» **The problem**:
Every line of the material that includes the word "netbuffers" is to be shown.
========
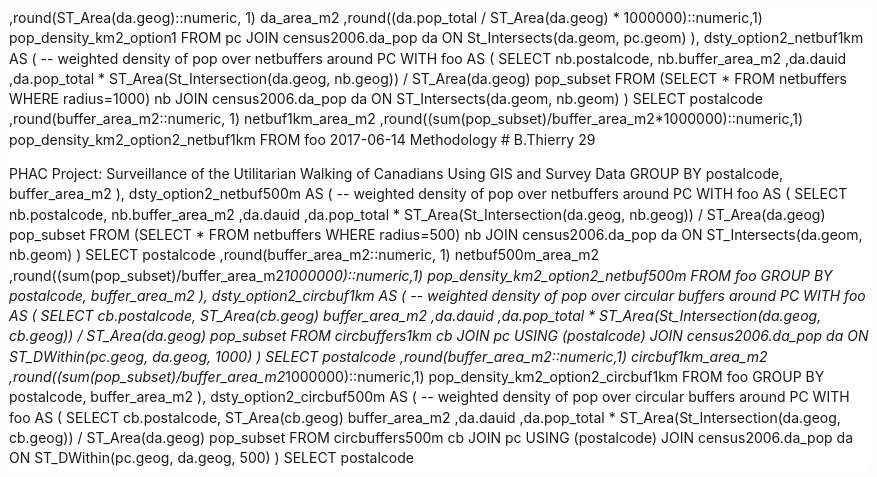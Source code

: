 ,round(ST_Area(da.geog)::numeric, 1) da_area_m2 ,round((da.pop_total / ST_Area(da.geog) * 1000000)::numeric,1)
pop_density_km2_option1
  FROM pc
JOIN census2006.da_pop da ON St_Intersects(da.geom, pc.geom) ),
dsty_option2_netbuf1km AS
( -- weighted density of pop over netbuffers around PC
  WITH foo AS (
        SELECT nb.postalcode, nb.buffer_area_m2
                       ,da.dauid
,da.pop_total * ST_Area(St_Intersection(da.geog, nb.geog)) / ST_Area(da.geog) pop_subset
FROM (SELECT * FROM netbuffers WHERE radius=1000) nb
JOIN census2006.da_pop da ON ST_Intersects(da.geom, nb.geom) )
SELECT postalcode
,round(buffer_area_m2::numeric, 1) netbuf1km_area_m2 ,round((sum(pop_subset)/buffer_area_m2*1000000)::numeric,1)
pop_density_km2_option2_netbuf1km
  FROM foo
           2017-06-14 Methodology # B.Thierry 29

PHAC Project: Surveillance of the Utilitarian Walking of Canadians Using GIS and Survey Data
   GROUP BY postalcode, buffer_area_m2
),
dsty_option2_netbuf500m AS
( -- weighted density of pop over netbuffers around PC
  WITH foo AS (
        SELECT nb.postalcode, nb.buffer_area_m2
,da.dauid
,da.pop_total * ST_Area(St_Intersection(da.geog, nb.geog)) / ST_Area(da.geog) pop_subset
FROM (SELECT * FROM netbuffers WHERE radius=500) nb
JOIN census2006.da_pop da ON ST_Intersects(da.geom, nb.geom) )
SELECT postalcode
,round(buffer_area_m2::numeric, 1) netbuf500m_area_m2
             ,round((sum(pop_subset)/buffer_area_m2*1000000)::numeric,1) pop_density_km2_option2_netbuf500m
FROM foo
  GROUP BY postalcode, buffer_area_m2
),
dsty_option2_circbuf1km AS
( -- weighted density of pop over circular buffers around PC
WITH foo AS (
SELECT cb.postalcode, ST_Area(cb.geog) buffer_area_m2
,da.dauid
,da.pop_total * ST_Area(St_Intersection(da.geog, cb.geog)) / ST_Area(da.geog) pop_subset
FROM circbuffers1km cb
JOIN pc USING (postalcode)
JOIN census2006.da_pop da ON ST_DWithin(pc.geog, da.geog, 1000)
  )
  SELECT postalcode
,round(buffer_area_m2::numeric,1) circbuf1km_area_m2
,round((sum(pop_subset)/buffer_area_m2*1000000)::numeric,1) pop_density_km2_option2_circbuf1km
FROM foo
  GROUP BY postalcode, buffer_area_m2
),
dsty_option2_circbuf500m AS
( -- weighted density of pop over circular buffers around PC
                       WITH foo AS (
SELECT cb.postalcode, ST_Area(cb.geog) buffer_area_m2
,da.dauid
,da.pop_total * ST_Area(St_Intersection(da.geog, cb.geog)) / ST_Area(da.geog) pop_subset
FROM circbuffers500m cb
JOIN pc USING (postalcode)
JOIN census2006.da_pop da ON ST_DWithin(pc.geog, da.geog, 500)
  )
  SELECT postalcode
========
» **Task output**:
( -- weighted density of pop over netbuffers around PC
FROM (SELECT * FROM netbuffers WHERE radius=1000) nb
( -- weighted density of pop over netbuffers around PC
FROM (SELECT * FROM netbuffers WHERE radius=500) nb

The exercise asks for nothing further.